Balai Besar Pelatihan Kesehatan Hewan Cinagara - Bogor

 

Penyakit Mulut dan Kuku (PMK) adalah penyakit virus yang sangat menular yang menyerang hewan berkuku belah, termasuk sapi, domba, kambing, dan babi. Penyakit ini memiliki dampak yang signifikan bagi kesehatan hewan, produktivitas pertanian, dan ekonomi nasional. Setelah hampir tiga dekade bebas PMK, Indonesia mengalami re-emergensi kasus pada Mei 2022, telah menimbulkan kekhawatiran tentang dampak epidemiologisnya dan efektivitas kebijakan pemerintah dalam mengendalikan penyakit (Chen et al., 2022). Artikel ini memberikan analisis komprehensif tentang dampak epidemiologis PMK di Indonesia dan kebijakan pemerintah yang diterapkan untuk mengatasi wabah tersebut, berdasarkan wawasan dari makalah penelitian yang relevan.

Penyakit Mulut dan Kuku (PMK) disebabkan oleh virus genus Aphthovirus (famili Picornaviridae), dan terdiri atas tujuh serotipe imunologi utama: O, A, C, SAT1–3, dan Asia-1 (Arzt et al., 2020). Penyakit ini sangat menular dan menyebabkan kerugian ekonomi besar, terutama di negara-negara dengan sistem pengendalian kesehatan hewan yang belum optimal (Knight-Jones & Rushton, 2013). Penyebaran PMK terjadi melalui kontak langsung, aerosol, bahan pakan terkontaminasi, dan vektor manusia. Sistem pengawasan lalu lintas hewan yang lemah dan kurangnya vaksinasi awal turut mempercepat penularan (Paton et al., 2009).

 

   Gambar 1. Gejala PMK : Lesi Pada Mulut, Kaki, dan Ambing

(Sumber : drh. Evi Sulistianti – Kab. Bondowoso, Jawa Timur)

 

Dampak Epidemiologis PMK di Indonesia

Indonesia dinyatakan bebas PMK sejak 1990-an, namun kembali melaporkan kasus pada April 2022, menandai wabah pertama setelah lebih dari 30 tahun. Wabah PMK telah menyebar dengan cepat ke seluruh negeri, mempengaruhi beberapa wilayah. Wabah pertama terdeteksi di Jawa Timur, kemudian menyebar cepat ke Jawa Tengah, Aceh, Sumatera Barat, dan Kalimantan Barat. Pada awal 2025, lebih dari 25.000 kasus aktif dilaporkan, tersebar di 113 kabupaten/kota.Penyakit ini telah menyebabkan masalah kesehatan hewan yang signifikan, dengan laporan tingkat morbiditas dan kematian yang tinggi, terutama pada sapi.

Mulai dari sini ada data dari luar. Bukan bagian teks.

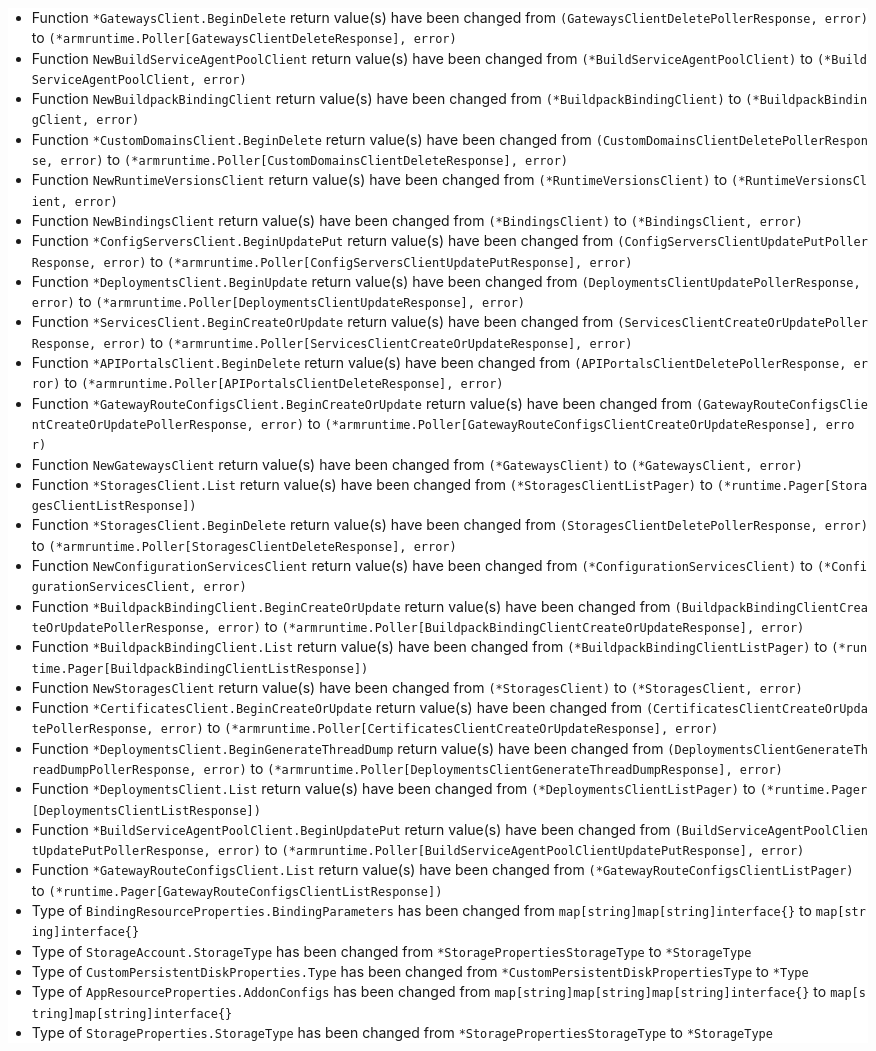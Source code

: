 - Function `*GatewaysClient.BeginDelete` return value(s) have been changed from `(GatewaysClientDeletePollerResponse, error)` to `(*armruntime.Poller[GatewaysClientDeleteResponse], error)`
- Function `NewBuildServiceAgentPoolClient` return value(s) have been changed from `(*BuildServiceAgentPoolClient)` to `(*BuildServiceAgentPoolClient, error)`
- Function `NewBuildpackBindingClient` return value(s) have been changed from `(*BuildpackBindingClient)` to `(*BuildpackBindingClient, error)`
- Function `*CustomDomainsClient.BeginDelete` return value(s) have been changed from `(CustomDomainsClientDeletePollerResponse, error)` to `(*armruntime.Poller[CustomDomainsClientDeleteResponse], error)`
- Function `NewRuntimeVersionsClient` return value(s) have been changed from `(*RuntimeVersionsClient)` to `(*RuntimeVersionsClient, error)`
- Function `NewBindingsClient` return value(s) have been changed from `(*BindingsClient)` to `(*BindingsClient, error)`
- Function `*ConfigServersClient.BeginUpdatePut` return value(s) have been changed from `(ConfigServersClientUpdatePutPollerResponse, error)` to `(*armruntime.Poller[ConfigServersClientUpdatePutResponse], error)`
- Function `*DeploymentsClient.BeginUpdate` return value(s) have been changed from `(DeploymentsClientUpdatePollerResponse, error)` to `(*armruntime.Poller[DeploymentsClientUpdateResponse], error)`
- Function `*ServicesClient.BeginCreateOrUpdate` return value(s) have been changed from `(ServicesClientCreateOrUpdatePollerResponse, error)` to `(*armruntime.Poller[ServicesClientCreateOrUpdateResponse], error)`
- Function `*APIPortalsClient.BeginDelete` return value(s) have been changed from `(APIPortalsClientDeletePollerResponse, error)` to `(*armruntime.Poller[APIPortalsClientDeleteResponse], error)`
- Function `*GatewayRouteConfigsClient.BeginCreateOrUpdate` return value(s) have been changed from `(GatewayRouteConfigsClientCreateOrUpdatePollerResponse, error)` to `(*armruntime.Poller[GatewayRouteConfigsClientCreateOrUpdateResponse], error)`
- Function `NewGatewaysClient` return value(s) have been changed from `(*GatewaysClient)` to `(*GatewaysClient, error)`
- Function `*StoragesClient.List` return value(s) have been changed from `(*StoragesClientListPager)` to `(*runtime.Pager[StoragesClientListResponse])`
- Function `*StoragesClient.BeginDelete` return value(s) have been changed from `(StoragesClientDeletePollerResponse, error)` to `(*armruntime.Poller[StoragesClientDeleteResponse], error)`
- Function `NewConfigurationServicesClient` return value(s) have been changed from `(*ConfigurationServicesClient)` to `(*ConfigurationServicesClient, error)`
- Function `*BuildpackBindingClient.BeginCreateOrUpdate` return value(s) have been changed from `(BuildpackBindingClientCreateOrUpdatePollerResponse, error)` to `(*armruntime.Poller[BuildpackBindingClientCreateOrUpdateResponse], error)`
- Function `*BuildpackBindingClient.List` return value(s) have been changed from `(*BuildpackBindingClientListPager)` to `(*runtime.Pager[BuildpackBindingClientListResponse])`
- Function `NewStoragesClient` return value(s) have been changed from `(*StoragesClient)` to `(*StoragesClient, error)`
- Function `*CertificatesClient.BeginCreateOrUpdate` return value(s) have been changed from `(CertificatesClientCreateOrUpdatePollerResponse, error)` to `(*armruntime.Poller[CertificatesClientCreateOrUpdateResponse], error)`
- Function `*DeploymentsClient.BeginGenerateThreadDump` return value(s) have been changed from `(DeploymentsClientGenerateThreadDumpPollerResponse, error)` to `(*armruntime.Poller[DeploymentsClientGenerateThreadDumpResponse], error)`
- Function `*DeploymentsClient.List` return value(s) have been changed from `(*DeploymentsClientListPager)` to `(*runtime.Pager[DeploymentsClientListResponse])`
- Function `*BuildServiceAgentPoolClient.BeginUpdatePut` return value(s) have been changed from `(BuildServiceAgentPoolClientUpdatePutPollerResponse, error)` to `(*armruntime.Poller[BuildServiceAgentPoolClientUpdatePutResponse], error)`
- Function `*GatewayRouteConfigsClient.List` return value(s) have been changed from `(*GatewayRouteConfigsClientListPager)` to `(*runtime.Pager[GatewayRouteConfigsClientListResponse])`
- Type of `BindingResourceProperties.BindingParameters` has been changed from `map[string]map[string]interface{}` to `map[string]interface{}`
- Type of `StorageAccount.StorageType` has been changed from `*StoragePropertiesStorageType` to `*StorageType`
- Type of `CustomPersistentDiskProperties.Type` has been changed from `*CustomPersistentDiskPropertiesType` to `*Type`
- Type of `AppResourceProperties.AddonConfigs` has been changed from `map[string]map[string]map[string]interface{}` to `map[string]map[string]interface{}`
- Type of `StorageProperties.StorageType` has been changed from `*StoragePropertiesStorageType` to `*StorageType`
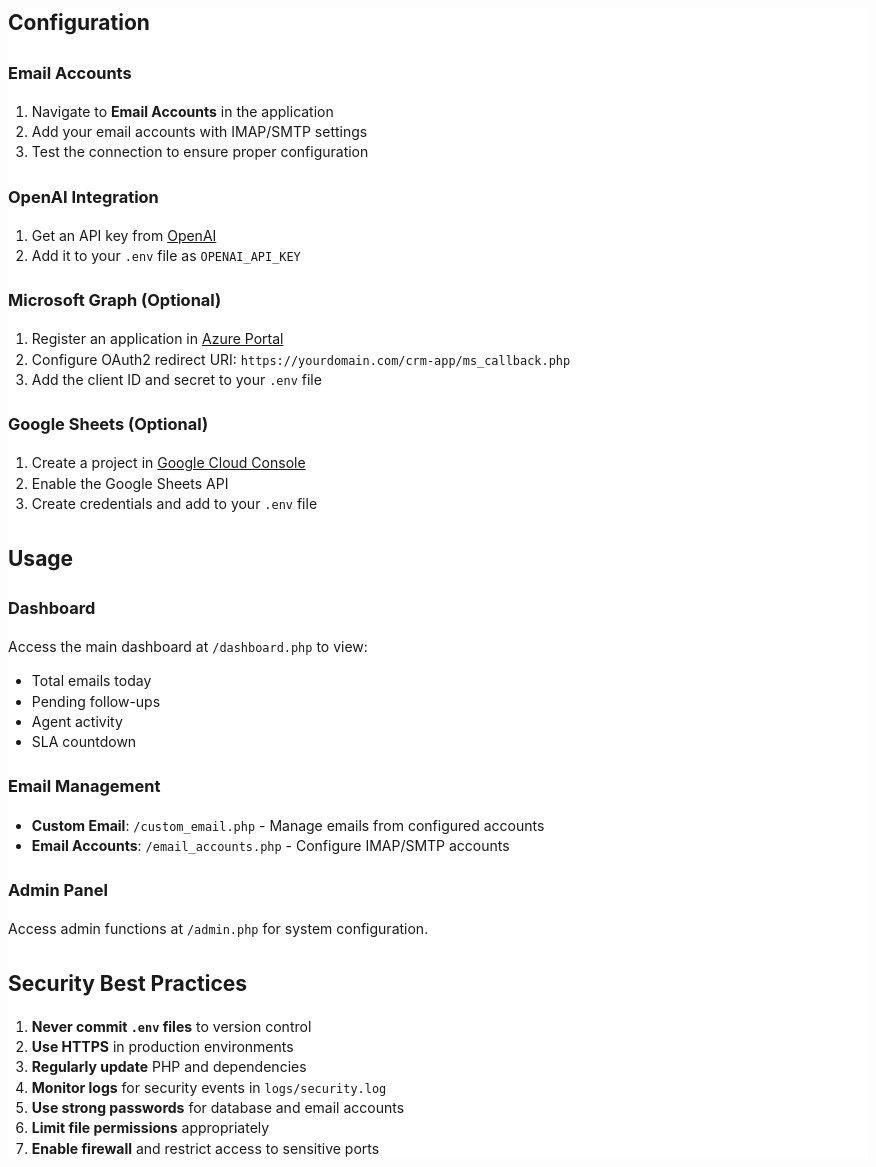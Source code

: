 ## Configuration

### Email Accounts

1. Navigate to **Email Accounts** in the application
2. Add your email accounts with IMAP/SMTP settings
3. Test the connection to ensure proper configuration

### OpenAI Integration

1. Get an API key from [OpenAI](https://platform.openai.com/api-keys)
2. Add it to your `.env` file as `OPENAI_API_KEY`

### Microsoft Graph (Optional)

1. Register an application in [Azure Portal](https://portal.azure.com)
2. Configure OAuth2 redirect URI: `https://yourdomain.com/crm-app/ms_callback.php`
3. Add the client ID and secret to your `.env` file

### Google Sheets (Optional)

1. Create a project in [Google Cloud Console](https://console.cloud.google.com)
2. Enable the Google Sheets API
3. Create credentials and add to your `.env` file

## Usage

### Dashboard

Access the main dashboard at `/dashboard.php` to view:
- Total emails today
- Pending follow-ups
- Agent activity
- SLA countdown

### Email Management

- **Custom Email**: `/custom_email.php` - Manage emails from configured accounts
- **Email Accounts**: `/email_accounts.php` - Configure IMAP/SMTP accounts

### Admin Panel

Access admin functions at `/admin.php` for system configuration.

## Security Best Practices

1. **Never commit `.env` files** to version control
2. **Use HTTPS** in production environments
3. **Regularly update** PHP and dependencies
4. **Monitor logs** for security events in `logs/security.log`
5. **Use strong passwords** for database and email accounts
6. **Limit file permissions** appropriately
7. **Enable firewall** and restrict access to sensitive ports
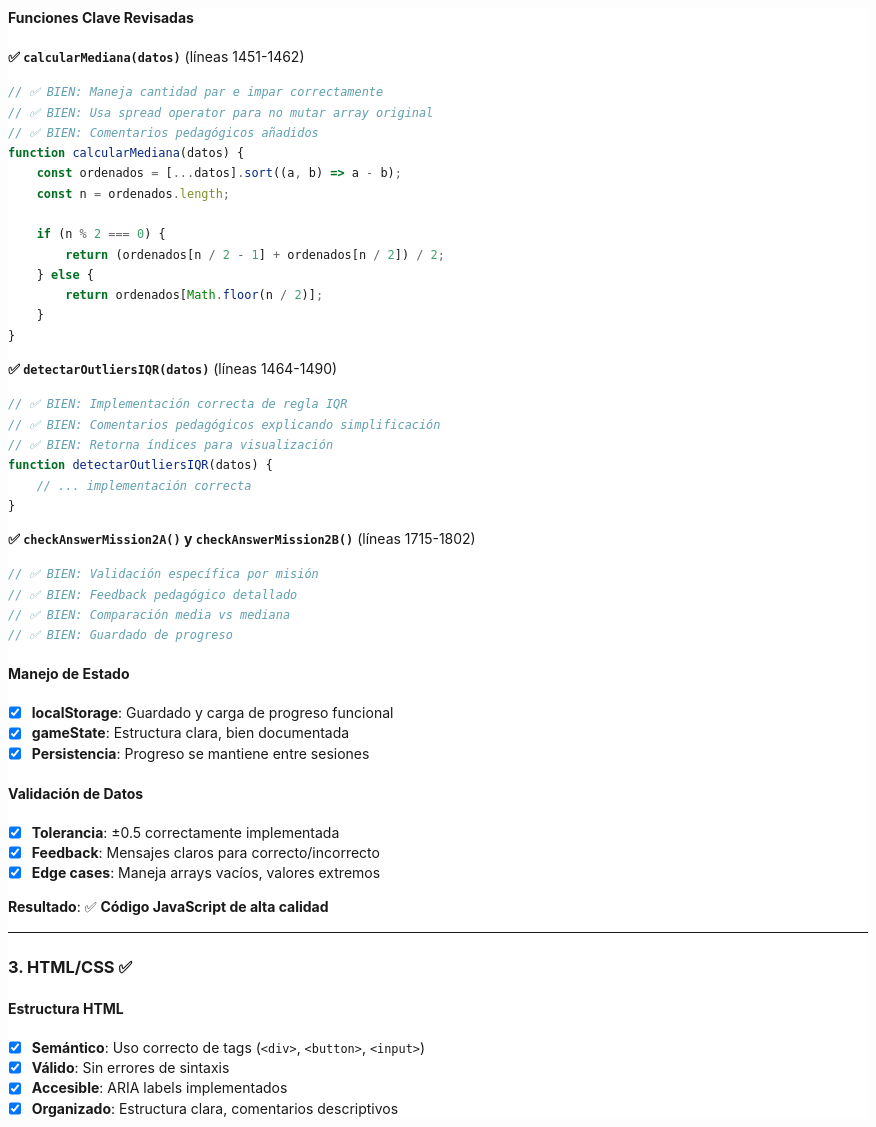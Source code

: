 #### Funciones Clave Revisadas

**✅ `calcularMediana(datos)`** (líneas 1451-1462)
```javascript
// ✅ BIEN: Maneja cantidad par e impar correctamente
// ✅ BIEN: Usa spread operator para no mutar array original
// ✅ BIEN: Comentarios pedagógicos añadidos
function calcularMediana(datos) {
    const ordenados = [...datos].sort((a, b) => a - b);
    const n = ordenados.length;

    if (n % 2 === 0) {
        return (ordenados[n / 2 - 1] + ordenados[n / 2]) / 2;
    } else {
        return ordenados[Math.floor(n / 2)];
    }
}
```

**✅ `detectarOutliersIQR(datos)`** (líneas 1464-1490)
```javascript
// ✅ BIEN: Implementación correcta de regla IQR
// ✅ BIEN: Comentarios pedagógicos explicando simplificación
// ✅ BIEN: Retorna índices para visualización
function detectarOutliersIQR(datos) {
    // ... implementación correcta
}
```

**✅ `checkAnswerMission2A()` y `checkAnswerMission2B()`** (líneas 1715-1802)
```javascript
// ✅ BIEN: Validación específica por misión
// ✅ BIEN: Feedback pedagógico detallado
// ✅ BIEN: Comparación media vs mediana
// ✅ BIEN: Guardado de progreso
```

#### Manejo de Estado
- [x] **localStorage**: Guardado y carga de progreso funcional
- [x] **gameState**: Estructura clara, bien documentada
- [x] **Persistencia**: Progreso se mantiene entre sesiones

#### Validación de Datos
- [x] **Tolerancia**: ±0.5 correctamente implementada
- [x] **Feedback**: Mensajes claros para correcto/incorrecto
- [x] **Edge cases**: Maneja arrays vacíos, valores extremos

**Resultado**: ✅ **Código JavaScript de alta calidad**

---

### 3. HTML/CSS ✅

#### Estructura HTML
- [x] **Semántico**: Uso correcto de tags (`<div>`, `<button>`, `<input>`)
- [x] **Válido**: Sin errores de sintaxis
- [x] **Accesible**: ARIA labels implementados
- [x] **Organizado**: Estructura clara, comentarios descriptivos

Wabah ini juga menimbulkan kekhawatiran biosekuriti, karena Indonesia telah bebas PMK tanpa vaksinasi sejak 1986 (Chen et al., 2022).

Beban Sosial Ekonomi

Dampak sosial ekonomi dari wabah PMK di Indonesia sangat menghancurkan, terutama di daerah pedesaan dan miskin di mana peternakan merupakan sumber pendapatan utama bagi banyak rumah tangga. Penyakit ini telah secara signifikan mengurangi produksi susu, hilangnya hewan tarik, dan menurunkan perdagangan ternak, yang semakin memperburuk kemiskinan di masyarakat yang terkena dampak (Chen et al., 2022).

Tantangan dalam Pengendalian Penyakit

Beberapa tantangan telah diidentifikasi dalam pengendalian wabah PMK di Indonesia. Ini termasuk pemberitahuan kasus indeks yang tertunda, kesulitan dalam vaksinasi (misalnya, masalah aksesibilitas, kekebalan vaksin yang berkurang, dan kurangnya perlindungan silang), pemahaman terbatas tentang infeksi persisten pada hewan pembawa, dan proses restocking yang panjang (Chen et al., 2022). Tantangan-tantangan ini menyoroti perlunya peningkatan surveilans, mekanisme respons cepat, dan strategi vaksinasi yang efektif untuk menahan wabah.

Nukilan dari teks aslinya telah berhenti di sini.